幼馴染に対しての振る舞い、目上の方へ、親兄弟へ、たまに会う親戚、大学で出会った人へ、同僚として知り合った人へ、好きな人へ、信用してる人へ、苦手な人へ、深く関わりたくない人へ、
その人を目の前にした時の こちらの心の開き具合はバラバラ。嫌な自分だって出てくるというもの。
嫌な相手だっているのだから笑
違う自分で接していて当たり前じゃないか。

全く違う真逆の自分になるのも自然なことではないか。
また、3歳の自分と10歳の自分と30歳の自分では立場も責任も、考え方も人生経験も社交能力も、
何もかも違う。3歳から知ってくれてる相手と、29歳のときに知り合った相手では歴史も信用も何もかも違うから話す内容も心許せる度も違うから接し方も自ずと変わる。

でもどれも自分。矛盾しない。
ある意味、みんな百面相じゃないか。
悪い意味じゃなくて、肯定的な意味で皆そもそも百面相。
自分の中の多面性を気に病む必要は、と思った。
それでいいと達観の視座をくれる一冊。

あの時のあの顔(や振る舞い)も自分(分人)。これも自分(分人)。過去の私も自分(分人)。ちぐはぐでも。その時の自分も自分だし、今の自分も自分。
私はこの人の前ではこんな顔、こんな振る舞い、と目の前の相手によって差があるのはごくごく自然な事で、
色んな内面を擁している自分。


本の中に、SNSでのその人の姿と、実際の日常の姿って違うよね、と。WEB上では凄いキレ者なのに、リアルは物静かな人物として暮らしている、合わせて一人の人間。
WEB上のその人(分人)・リアル生活のその人(分人)、どっちもその人
みたいな箇所があって
わかる〜〜〜!となった!笑


有吉佐和子さんの「悪女について」という小説がある。
亡き悪女・富小路公子について 生前に関わった27人へのインタビュー形式で物語が展開していく。(実母、夫、元夫、息子、義母や幼馴染、公子の息子の父親は自分であるとする3人の男!笑 担当医、親友、など関わりの深い登場人物たち)
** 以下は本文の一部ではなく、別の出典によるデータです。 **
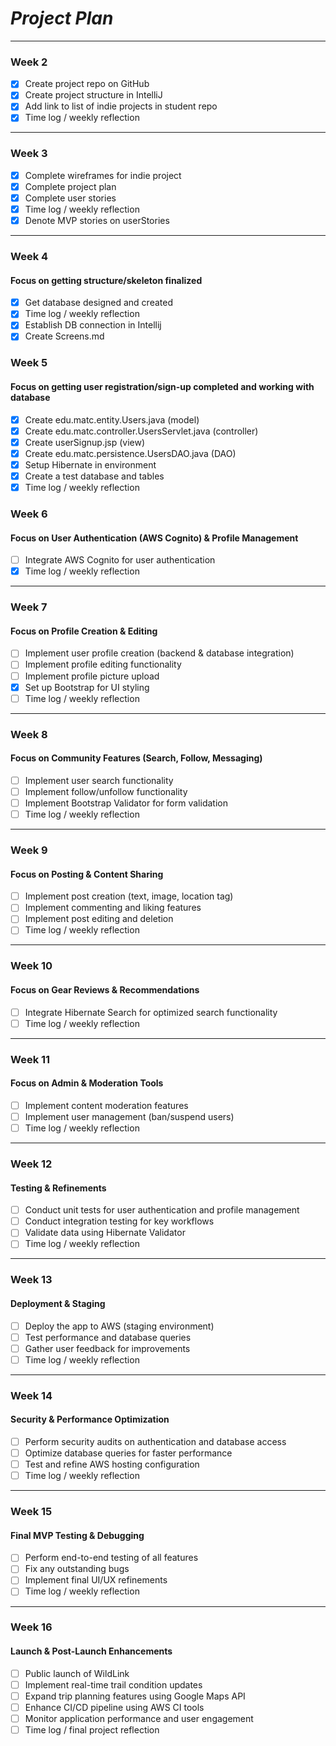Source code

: # *Project Plan*

---

### Week 2

 - [X] Create project repo on GitHub
 - [X] Create project structure in IntelliJ
 - [X] Add link to list of indie projects in student repo
 - [X] Time log / weekly reflection

---

### Week 3

- [X] Complete wireframes for indie project
- [X] Complete project plan
- [X] Complete user stories
- [X] Time log / weekly reflection
- [X] Denote MVP stories on userStories

---

### Week 4

#### Focus on getting structure/skeleton finalized

- [X] Get database designed and created
- [X] Time log / weekly reflection
- [X] Establish DB connection in Intellij
- [X] Create Screens.md

### Week 5

#### Focus on getting user registration/sign-up completed and working with database

- [X] Create edu.matc.entity.Users.java (model)
- [X] Create edu.matc.controller.UsersServlet.java (controller)
- [X] Create userSignup.jsp (view)
- [X] Create edu.matc.persistence.UsersDAO.java (DAO)
- [X] Setup Hibernate in environment
- [X] Create a test database and tables
- [X] Time log / weekly reflection

### Week 6  

#### Focus on User Authentication (AWS Cognito) & Profile Management  

- [ ] Integrate AWS Cognito for user authentication
- [X] Time log / weekly reflection  

---

### Week 7  

#### Focus on Profile Creation & Editing  

- [ ] Implement user profile creation (backend & database integration)  
- [ ] Implement profile editing functionality  
- [ ] Implement profile picture upload  
- [X] Set up Bootstrap for UI styling  
- [ ] Time log / weekly reflection  

---

### Week 8  

#### Focus on Community Features (Search, Follow, Messaging)  

- [ ] Implement user search functionality  
- [ ] Implement follow/unfollow functionality  
- [ ] Implement Bootstrap Validator for form validation  
- [ ] Time log / weekly reflection  

---

### Week 9  

#### Focus on Posting & Content Sharing  

- [ ] Implement post creation (text, image, location tag)  
- [ ] Implement commenting and liking features  
- [ ] Implement post editing and deletion  
- [ ] Time log / weekly reflection  

---

### Week 10  

#### Focus on Gear Reviews & Recommendations  
  
- [ ] Integrate Hibernate Search for optimized search functionality  
- [ ] Time log / weekly reflection  

---

### Week 11  

#### Focus on Admin & Moderation Tools  

- [ ] Implement content moderation features  
- [ ] Implement user management (ban/suspend users)  
- [ ] Time log / weekly reflection  

---

### Week 12  

#### Testing & Refinements  

- [ ] Conduct unit tests for user authentication and profile management  
- [ ] Conduct integration testing for key workflows  
- [ ] Validate data using Hibernate Validator  
- [ ] Time log / weekly reflection  

---

### Week 13  

#### Deployment & Staging  

- [ ] Deploy the app to AWS (staging environment)  
- [ ] Test performance and database queries  
- [ ] Gather user feedback for improvements  
- [ ] Time log / weekly reflection  

---

### Week 14  

#### Security & Performance Optimization  

- [ ] Perform security audits on authentication and database access  
- [ ] Optimize database queries for faster performance  
- [ ] Test and refine AWS hosting configuration  
- [ ] Time log / weekly reflection  

---

### Week 15  

#### Final MVP Testing & Debugging  

- [ ] Perform end-to-end testing of all features  
- [ ] Fix any outstanding bugs  
- [ ] Implement final UI/UX refinements  
- [ ] Time log / weekly reflection  

---

### Week 16  

#### Launch & Post-Launch Enhancements  

- [ ] Public launch of WildLink  
- [ ] Implement real-time trail condition updates  
- [ ] Expand trip planning features using Google Maps API  
- [ ] Enhance CI/CD pipeline using AWS CI tools  
- [ ] Monitor application performance and user engagement  
- [ ] Time log / final project reflection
「公子さんはこんな人でしたよ」「彼女とはこんな事があって」「とても素晴らしい人」と絶賛する声もあれば
「あの女は。女としては恥ずかしいほどの悪徳の持ち主でした」と言うふうに憎悪する声も。
全て一人の富小路公子なのですが。

平野さんの本を読んで 富小路公子の事を思い出しました。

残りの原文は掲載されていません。